Myanmar's military on Tuesday sentenced seven personnel to 10 years in prison and hard labor as alleged accomplices in the killing of 10 Rohingya Muslims in troubled Rakhine state, where the country's security forces carried out a brutal crackdown against the minority group, officials said.
The military personnel also were permanently expelled from the army, according to a statement released by the army chief on an official Facebook page.
The army in January made a rare admission that its soldiers had killed 10 Rohingya villagers who were captured and accused of being "terrorists" during insurgent attacks last year in Inn Din village in northern Rakhine. The military said its soldiers confessed to carrying out the slayings.
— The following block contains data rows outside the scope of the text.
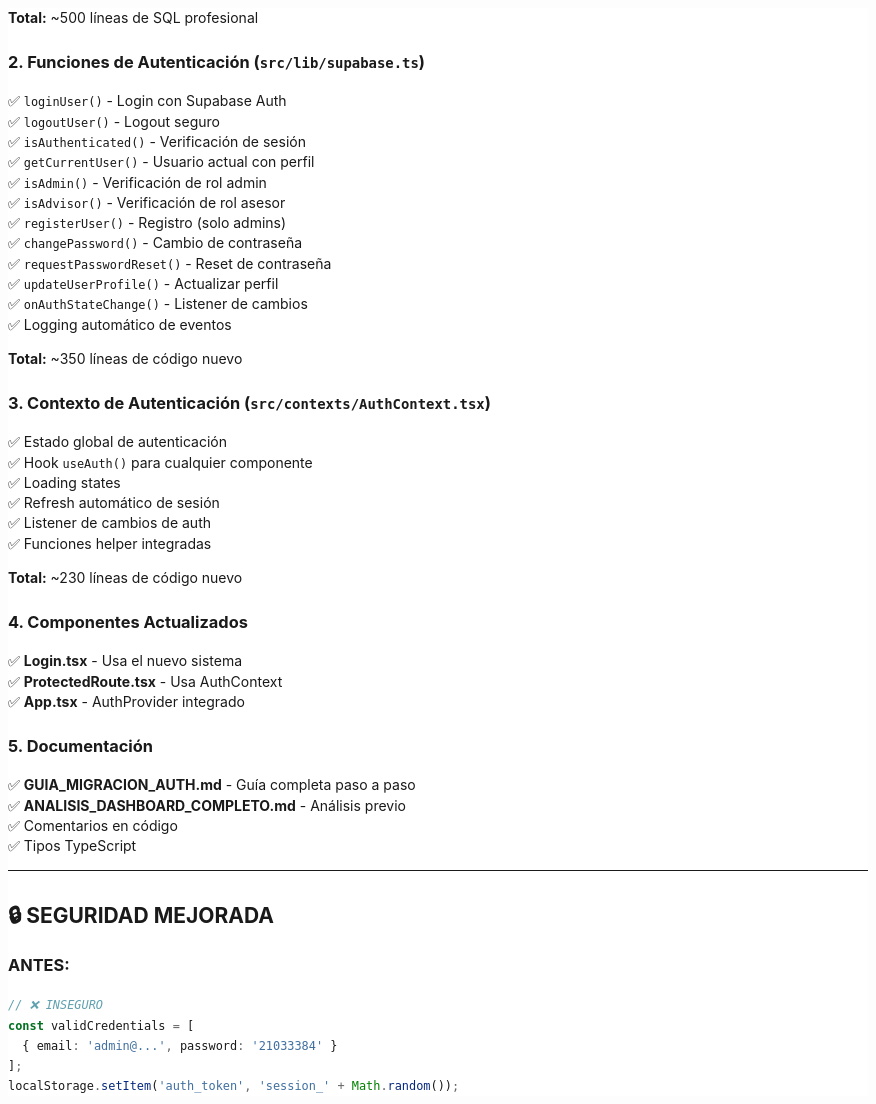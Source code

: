 **Total:** ~500 líneas de SQL profesional

### **2. Funciones de Autenticación** (`src/lib/supabase.ts`)

✅ `loginUser()` - Login con Supabase Auth  
✅ `logoutUser()` - Logout seguro  
✅ `isAuthenticated()` - Verificación de sesión  
✅ `getCurrentUser()` - Usuario actual con perfil  
✅ `isAdmin()` - Verificación de rol admin  
✅ `isAdvisor()` - Verificación de rol asesor  
✅ `registerUser()` - Registro (solo admins)  
✅ `changePassword()` - Cambio de contraseña  
✅ `requestPasswordReset()` - Reset de contraseña  
✅ `updateUserProfile()` - Actualizar perfil  
✅ `onAuthStateChange()` - Listener de cambios  
✅ Logging automático de eventos  

**Total:** ~350 líneas de código nuevo

### **3. Contexto de Autenticación** (`src/contexts/AuthContext.tsx`)

✅ Estado global de autenticación  
✅ Hook `useAuth()` para cualquier componente  
✅ Loading states  
✅ Refresh automático de sesión  
✅ Listener de cambios de auth  
✅ Funciones helper integradas  

**Total:** ~230 líneas de código nuevo

### **4. Componentes Actualizados**

✅ **Login.tsx** - Usa el nuevo sistema  
✅ **ProtectedRoute.tsx** - Usa AuthContext  
✅ **App.tsx** - AuthProvider integrado  

### **5. Documentación**

✅ **GUIA_MIGRACION_AUTH.md** - Guía completa paso a paso  
✅ **ANALISIS_DASHBOARD_COMPLETO.md** - Análisis previo  
✅ Comentarios en código  
✅ Tipos TypeScript  

---

## 🔒 SEGURIDAD MEJORADA

### **ANTES:**
```typescript
// ❌ INSEGURO
const validCredentials = [
  { email: 'admin@...', password: '21033384' }
];
localStorage.setItem('auth_token', 'session_' + Math.random());
```
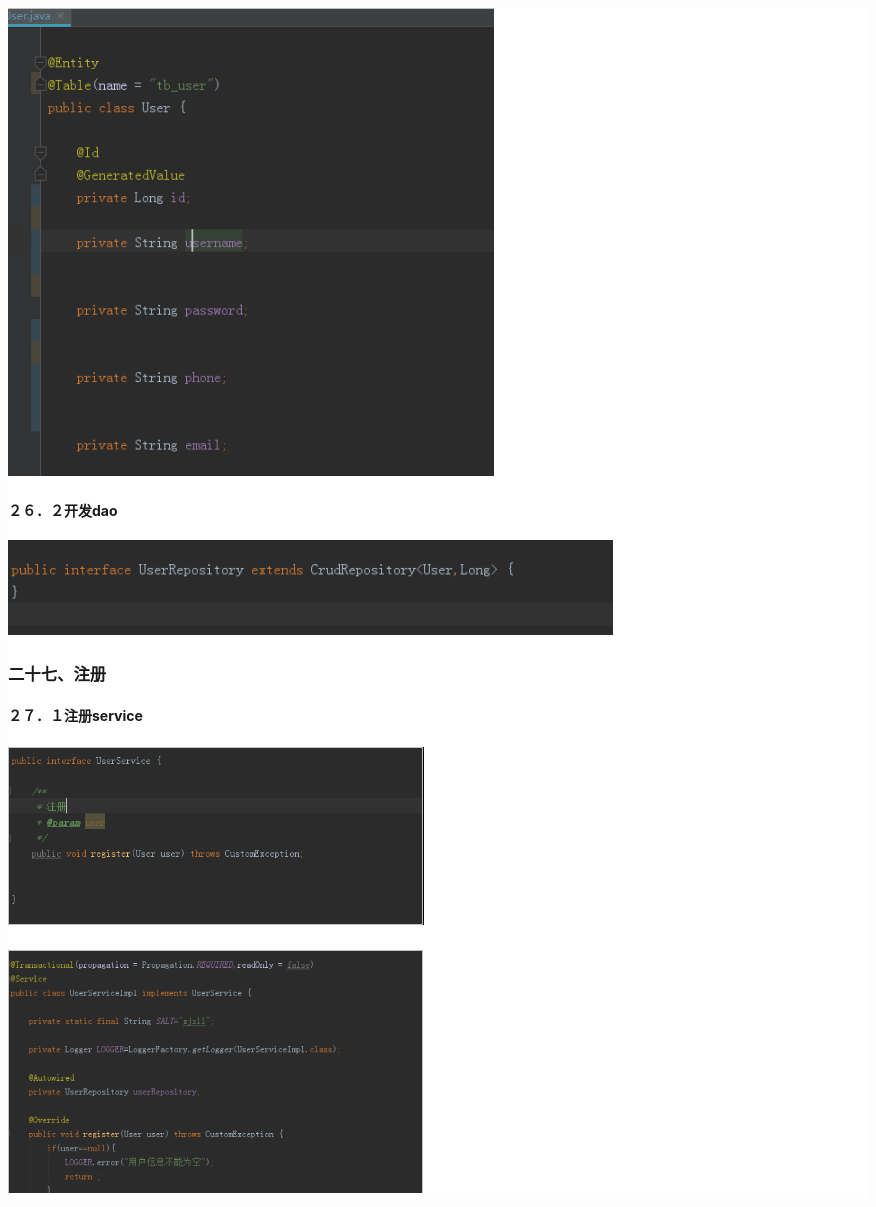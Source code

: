 ![125](assets/125.png)

#### ２６．２开发dao
![126](assets/126.png)

### 二十七、注册
#### ２７．１注册service
![127](assets/127.png)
The army's statement Tuesday said an investigative group under the military had interrogated 21 military personnel, three police officers, 13 security forces, six civil servants and six Inn Din villagers. It said the investigation proved that the soldiers violated the law by killing the villagers.
"For the military personnel under the Military Act 71, four military personnel and three soldiers will be sentenced to 10 years in prison with hard labor and to be permanently expelled from the army," the statement said.
Myanmar's security forces launched brutal counterattacks against Rohingya Muslims after a Rohingya insurgent group attacked police outposts on Aug. 25. The military called it a "clearance operation" against the terrorists, but Turkey, the U.S. and the United Nations branded it an "ethnic cleansing" after the army's operation drove nearly 700,000 Rohingya into neighboring Bangladesh.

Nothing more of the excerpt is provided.